Bernd Keitel (v. l.), Major Jan König, Martin Schönhoff, Dieter Klempel, Hartmut Pflüger, Karlheinz Markert, Wilhelm Balke und Ottmar Strehler anlässlich der Ehrungen durch den Volksbund Deutsche Kriegsgräberfürsorge e.V. in Hellendorf. Foto: B. Stache

Volksbund Deutsche Kriegsgräberfürsorge ehrt Hellendorf

Hellendorf (st). Für ihr langjähriges ehrenamtliches Engagement beim Einsammeln von Spenden für den Volksbund Deutsche Kriegsgräberfürsorge e.V. wurden sowohl der Ort Hellendorf als auch zahlreiche Helfer besonders ausgezeichnet.
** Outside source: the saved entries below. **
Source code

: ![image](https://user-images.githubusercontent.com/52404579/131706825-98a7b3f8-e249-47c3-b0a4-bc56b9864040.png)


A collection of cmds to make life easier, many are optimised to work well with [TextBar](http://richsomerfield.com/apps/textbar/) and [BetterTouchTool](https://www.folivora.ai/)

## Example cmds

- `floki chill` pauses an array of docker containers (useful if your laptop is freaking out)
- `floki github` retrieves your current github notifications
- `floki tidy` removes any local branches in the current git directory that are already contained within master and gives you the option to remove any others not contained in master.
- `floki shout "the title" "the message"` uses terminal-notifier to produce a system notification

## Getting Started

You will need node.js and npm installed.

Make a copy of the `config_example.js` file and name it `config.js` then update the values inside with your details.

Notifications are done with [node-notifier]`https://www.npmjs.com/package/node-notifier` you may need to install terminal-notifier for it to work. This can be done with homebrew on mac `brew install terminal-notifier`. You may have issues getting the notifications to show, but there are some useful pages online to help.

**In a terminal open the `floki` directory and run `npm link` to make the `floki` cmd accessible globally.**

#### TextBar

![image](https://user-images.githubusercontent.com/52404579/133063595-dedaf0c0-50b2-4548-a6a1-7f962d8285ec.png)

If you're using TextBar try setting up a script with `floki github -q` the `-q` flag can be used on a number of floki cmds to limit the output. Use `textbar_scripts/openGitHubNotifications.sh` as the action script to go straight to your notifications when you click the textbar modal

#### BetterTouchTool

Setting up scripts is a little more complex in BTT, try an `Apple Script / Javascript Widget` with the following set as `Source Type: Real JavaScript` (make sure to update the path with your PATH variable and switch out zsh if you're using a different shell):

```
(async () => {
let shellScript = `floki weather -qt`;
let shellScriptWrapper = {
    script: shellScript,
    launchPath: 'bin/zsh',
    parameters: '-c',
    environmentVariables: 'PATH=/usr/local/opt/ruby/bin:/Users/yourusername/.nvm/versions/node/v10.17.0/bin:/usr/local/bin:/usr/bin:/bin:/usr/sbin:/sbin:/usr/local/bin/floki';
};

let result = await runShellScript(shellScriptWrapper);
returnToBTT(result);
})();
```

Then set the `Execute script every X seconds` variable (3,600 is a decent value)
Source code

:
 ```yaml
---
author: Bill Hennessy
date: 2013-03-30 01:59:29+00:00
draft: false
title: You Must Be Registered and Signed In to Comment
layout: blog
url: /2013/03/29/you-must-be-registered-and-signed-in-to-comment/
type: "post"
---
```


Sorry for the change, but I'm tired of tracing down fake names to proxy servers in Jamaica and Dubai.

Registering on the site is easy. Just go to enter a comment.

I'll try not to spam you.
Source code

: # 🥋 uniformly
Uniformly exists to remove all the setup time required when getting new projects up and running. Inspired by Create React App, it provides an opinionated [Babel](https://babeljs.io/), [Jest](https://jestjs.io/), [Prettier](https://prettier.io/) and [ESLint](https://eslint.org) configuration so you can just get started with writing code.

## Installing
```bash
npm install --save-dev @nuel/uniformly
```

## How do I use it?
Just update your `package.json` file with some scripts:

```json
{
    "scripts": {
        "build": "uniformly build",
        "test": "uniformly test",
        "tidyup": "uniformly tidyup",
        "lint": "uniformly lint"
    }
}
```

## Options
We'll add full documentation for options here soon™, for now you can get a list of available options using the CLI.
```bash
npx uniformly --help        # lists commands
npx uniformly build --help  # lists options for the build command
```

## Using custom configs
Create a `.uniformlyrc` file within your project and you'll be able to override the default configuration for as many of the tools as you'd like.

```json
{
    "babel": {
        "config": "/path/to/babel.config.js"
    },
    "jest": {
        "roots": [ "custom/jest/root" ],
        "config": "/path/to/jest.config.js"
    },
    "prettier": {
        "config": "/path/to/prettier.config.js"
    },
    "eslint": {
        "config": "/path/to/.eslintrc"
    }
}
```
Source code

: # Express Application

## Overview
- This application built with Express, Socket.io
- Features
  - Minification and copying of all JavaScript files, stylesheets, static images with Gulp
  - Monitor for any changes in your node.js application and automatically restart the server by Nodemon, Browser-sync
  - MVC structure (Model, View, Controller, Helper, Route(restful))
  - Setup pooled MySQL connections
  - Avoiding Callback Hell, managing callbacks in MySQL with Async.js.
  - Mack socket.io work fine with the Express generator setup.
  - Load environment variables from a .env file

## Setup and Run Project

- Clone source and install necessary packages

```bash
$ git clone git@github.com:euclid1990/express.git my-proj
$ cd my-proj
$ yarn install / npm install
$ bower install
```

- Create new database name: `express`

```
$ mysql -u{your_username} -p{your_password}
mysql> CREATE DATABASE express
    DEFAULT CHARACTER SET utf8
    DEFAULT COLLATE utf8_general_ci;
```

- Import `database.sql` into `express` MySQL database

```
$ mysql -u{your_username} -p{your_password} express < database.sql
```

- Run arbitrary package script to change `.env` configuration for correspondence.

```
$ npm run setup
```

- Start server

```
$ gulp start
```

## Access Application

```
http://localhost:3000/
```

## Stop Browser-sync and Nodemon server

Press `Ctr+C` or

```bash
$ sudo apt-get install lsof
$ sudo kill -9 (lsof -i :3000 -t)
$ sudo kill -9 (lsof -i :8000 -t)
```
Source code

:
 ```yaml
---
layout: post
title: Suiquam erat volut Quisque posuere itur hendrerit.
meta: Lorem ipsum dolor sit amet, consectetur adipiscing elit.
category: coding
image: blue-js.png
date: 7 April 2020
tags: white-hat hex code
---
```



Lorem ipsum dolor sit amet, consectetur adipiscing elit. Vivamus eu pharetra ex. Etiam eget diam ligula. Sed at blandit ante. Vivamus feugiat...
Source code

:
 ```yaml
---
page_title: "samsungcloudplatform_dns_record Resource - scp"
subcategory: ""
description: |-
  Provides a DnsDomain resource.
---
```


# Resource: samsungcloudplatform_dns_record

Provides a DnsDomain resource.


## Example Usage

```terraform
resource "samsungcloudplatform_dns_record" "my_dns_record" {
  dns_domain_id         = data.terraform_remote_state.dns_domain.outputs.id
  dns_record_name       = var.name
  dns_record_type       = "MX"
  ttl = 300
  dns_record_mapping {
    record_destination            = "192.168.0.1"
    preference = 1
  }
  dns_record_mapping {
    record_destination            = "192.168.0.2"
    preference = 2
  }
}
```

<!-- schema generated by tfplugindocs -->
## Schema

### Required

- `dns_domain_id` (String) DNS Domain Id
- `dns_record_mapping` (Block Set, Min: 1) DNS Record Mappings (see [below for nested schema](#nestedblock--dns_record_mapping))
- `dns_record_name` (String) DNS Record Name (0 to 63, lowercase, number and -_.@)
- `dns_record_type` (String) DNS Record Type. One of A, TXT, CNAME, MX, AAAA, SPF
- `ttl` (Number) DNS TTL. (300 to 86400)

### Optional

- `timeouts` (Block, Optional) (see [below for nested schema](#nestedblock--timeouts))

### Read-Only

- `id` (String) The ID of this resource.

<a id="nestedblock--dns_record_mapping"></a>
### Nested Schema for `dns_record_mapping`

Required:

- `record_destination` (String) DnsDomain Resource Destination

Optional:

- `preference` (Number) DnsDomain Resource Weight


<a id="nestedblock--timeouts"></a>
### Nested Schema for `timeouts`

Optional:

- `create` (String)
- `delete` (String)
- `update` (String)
In einer kleinen Feierstunde am Montagnachmittag im Dorfgemeinschaftshaus nahm Ortsbürgermeister Hartmut Pflüger die Anerkennungsplakette in Gold für 50 Jahre Hellendorfer Spendenbereitschaft entgegen. Er dankte allen Hellendorfer Bürgerinnen und Bürgern für ihr jahrelanges Engagement bei den Haus- und Straßensammlungen im Rahmen des Volkstrauertages. „Ich wünsche mir, dass die Spendenbereitschaft auch zukünftig anhält“, formulierte der Ortsbürgermeister seine Hoffnung. Pflüger engagiert sich seit 20 Jahren auch persönlich bei den Sammlungen des Volksbundes und erhielt hierfür die Weißgoldene Ehrennadel. Die Anerkennungsplakette in Silber gab es für die Hellendorfer Patenkompanie, die 3./Feldjägerregiment 2 aus Hannover. Deren Kompaniechef Major Jan König übernahm im Beisein des Kompaniefeldwebels Sascha Karau die Auszeichnung für 30-jährige Sammelunterstützung. Mit der Weißgoldenen Ehrennadel wurden auch Stabsfeldwebel a.D. Joachim Schmidtke, Wilhelm Balke und Karlheinz Markert, zugleich Sammlungsbeauftragter für den Volksbund, ausgezeichnet. Die Silberne Ehrennadel erhielten Dieter Klempel und Martin Schönhoff, die seit 10 Jahren die Sammlungen aktiv unterstützen. Bernd Keitel, Vorstandsmitglied des Kreisverband Hannover-Land des Volksbundes Deutsche Kriegsgräberfürsorge, und Ottmar Strehler, Geschäftsführer des Bezirksverbandes Hannover, nahmen die Ehrungen vor. „Es ist außergewöhnlich, dass so lange und kontinuierlich gesammelt wird wie hier in Hellendorf, erklärte Strehler. Er unterstrich – wie auch Bernd Keitel – in seiner Ansprache die Bedeutung der Arbeit des Volksbundes. Als Beispiel nannte er die Umbettung von zirka 37.000 Gebeinen im Jahr 2013. „Kriegsgräberpflege ist ein Thema, das uns noch lange beschäftigt.“ Der Volksbund wurde 1954 von der Bundesregierung mit der Aufgabe betraut, die deutschen Soldatengräber im Ausland zu suchen, zu sichern und zu pflegen. Er arbeitet heute unter dem Motto „Erinnern für die Zukunft – Arbeit für den Frieden“. Geschäftsführer Strehler gab noch den Hinweis auf die besondere Ausstellung des Volksbundes „14/18 - mitten in Europa“, die im Internet unter „www.volksbund.de/niedersachsen“ abrufbar ist.